The following packages and the function will be required or may come in handy.
library(readr)
library(dplyr)
library(forecast)
library(infotheo)
minmaxnormalise <- function(x){(x- min(x)) /(max(x)-min(x))}
The following exercises 1-4 will be based on US Candy production candy_production.csv data set from Kaggle https://www.kaggle.com/rtatman/us-candy-production-by-month. Variables are self explanatory however it is expected to do checks on the type of the data and using the suitable transformations if necessary. Here is a quick look of the candy data:
observation_date | production |
---|---|
1972-01-01 | 85.6945 |
1972-02-01 | 71.8200 |
1972-03-01 | 66.0229 |
1972-04-01 | 64.5645 |
1972-05-01 | 65.0100 |
1972-06-01 | 67.6467 |
Data Transformation: Use hist()
to
check the shape of the distribution of production variable in
candy
data set. Apply data transformation via mathematical
operations such as log base 10, log base e, square root and reciprocal
transformations. Apply BoxCox transformation. After you applied
transformations, use hist()
and check shape of the
distribution for each transformation.
Data Normalisation: Apply mean - centering and
scale by the standard deviations without centering to the production
variable in candy
data set. Use hist()
to
check the shape of the distribution for both normalisations you
applied.
z Score Standardisation and Min- Max Normalisation:
Apply z-score standardisation and min-max normalisation to the
production variable in candy
data set. Use
hist()
to check the shape of the distribution for both
transformations you applied.
Binning (a.k.a. Discretisation): Use equal
width (distance) binning and equal depth (frequency) binning to the
production variable in candy
data set. Check the head of
the first 15 observations for both transformations.
The following exercises 5-9 will be based on ozone.csv data set which is taken from http://rstatistics.net/wp-content/uploads/2015/09/ozone.csv containing 366 observations and 13 variables. Variables are self explanatory however it is expected to do checks on the type of the data and using the suitable transformations if necessary.

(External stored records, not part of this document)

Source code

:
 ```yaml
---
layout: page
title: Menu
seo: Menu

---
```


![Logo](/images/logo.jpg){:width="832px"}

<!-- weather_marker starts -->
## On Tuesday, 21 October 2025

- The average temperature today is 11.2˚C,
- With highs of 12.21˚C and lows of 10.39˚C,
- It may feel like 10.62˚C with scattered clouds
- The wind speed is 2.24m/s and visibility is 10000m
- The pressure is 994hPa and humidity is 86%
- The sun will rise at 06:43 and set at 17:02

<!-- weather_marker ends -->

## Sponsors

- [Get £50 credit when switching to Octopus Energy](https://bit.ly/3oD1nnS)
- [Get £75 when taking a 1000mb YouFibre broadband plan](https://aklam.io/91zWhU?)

Here is a quick look of the ozone data:
Month | Day_of_month | Day_of_week | ozone_reading | pressure_height | Wind_speed | Humidity | Temperature_Sandburg |
---|---|---|---|---|---|---|---|
1 | 1 | 4 | 3.01 | 5480 | 8 | 20 | NA |
1 | 2 | 5 | 3.20 | 5660 | 6 | NA | 38 |
1 | 3 | 6 | 2.70 | 5710 | 4 | 28 | 40 |
1 | 4 | 7 | 5.18 | 5700 | 3 | 37 | 45 |
1 | 5 | 1 | 5.34 | 5760 | 3 | 51 | 54 |
1 | 6 | 2 | 5.77 | 5720 | 4 | 69 | 35 |
Temperature_ElMonte | Inversion_base_height | Pressure_gradient | Inversion_temperature | Visibility |
---|---|---|---|---|
NA | 5000 | -15 | 30.56 | 200 |
NA | NA | -14 | NA | 300 |
NA | 2693 | -25 | 47.66 | 250 |
NA | 590 | -24 | 55.04 | 100 |
45.32 | 1450 | 25 | 57.02 | 60 |
49.64 | 1568 | 15 | 53.78 | 60 |
Data Transformation via Mathematical Operations:
Subset variables ozone_reading
,
pressure_height
, Pressure_gradient
,
Visibility
, Inversion_temperature
from
ozone
data set and name it ozone_sub. Use
hist()
to check the shape of the distribution for all the
variables. Apply log base 10, log base e and square root transformations
to the variables. sapply()
function will come in handy to
transform all the variables at once. Check the shape of the distribution
of the variables using hist()
.
Centering and Scaling: Apply mean-centering to
ozone_sub
data frame using apply()
function.
Check the shape of the distribution of the variables using
hist()
.
Min- Max Normalisation: Use min-max
normalisation to the ozone_sub
data frame. If you are
getting NAs explain why. Take the appropriate action to fix the problem
and apply the normalisation again. Use hist()
to check the
shape of the distributions of the variables.
Binning: Use ozone_reading
variable from ozone
dataset and apply equal width
(distance) and equal depth (frequency) binning. Compare the variable
before and after binning. To do so use cbind()
and show 15
observations from the outputs.
Data Challenge: Use ozone_sub
data
frame and apply BoxCox transformation using apply()
function. Show the shape of the distibution of the variables using
hist()
. See if you can use a loop for histograms.
Bonus Exercise: Select
ozone_reading
, pressure_height
,
Inversion_temperature
variables from ozone data set. Apply
z-score standardisation using scales()
and
scores()
functions. Then compare the results of these two
functions to see if you get the same results. Don’t forget to deal with
NA values.
If you have finished the above tasks, work through the weekly list of tasks posted on the Canvas announcement page.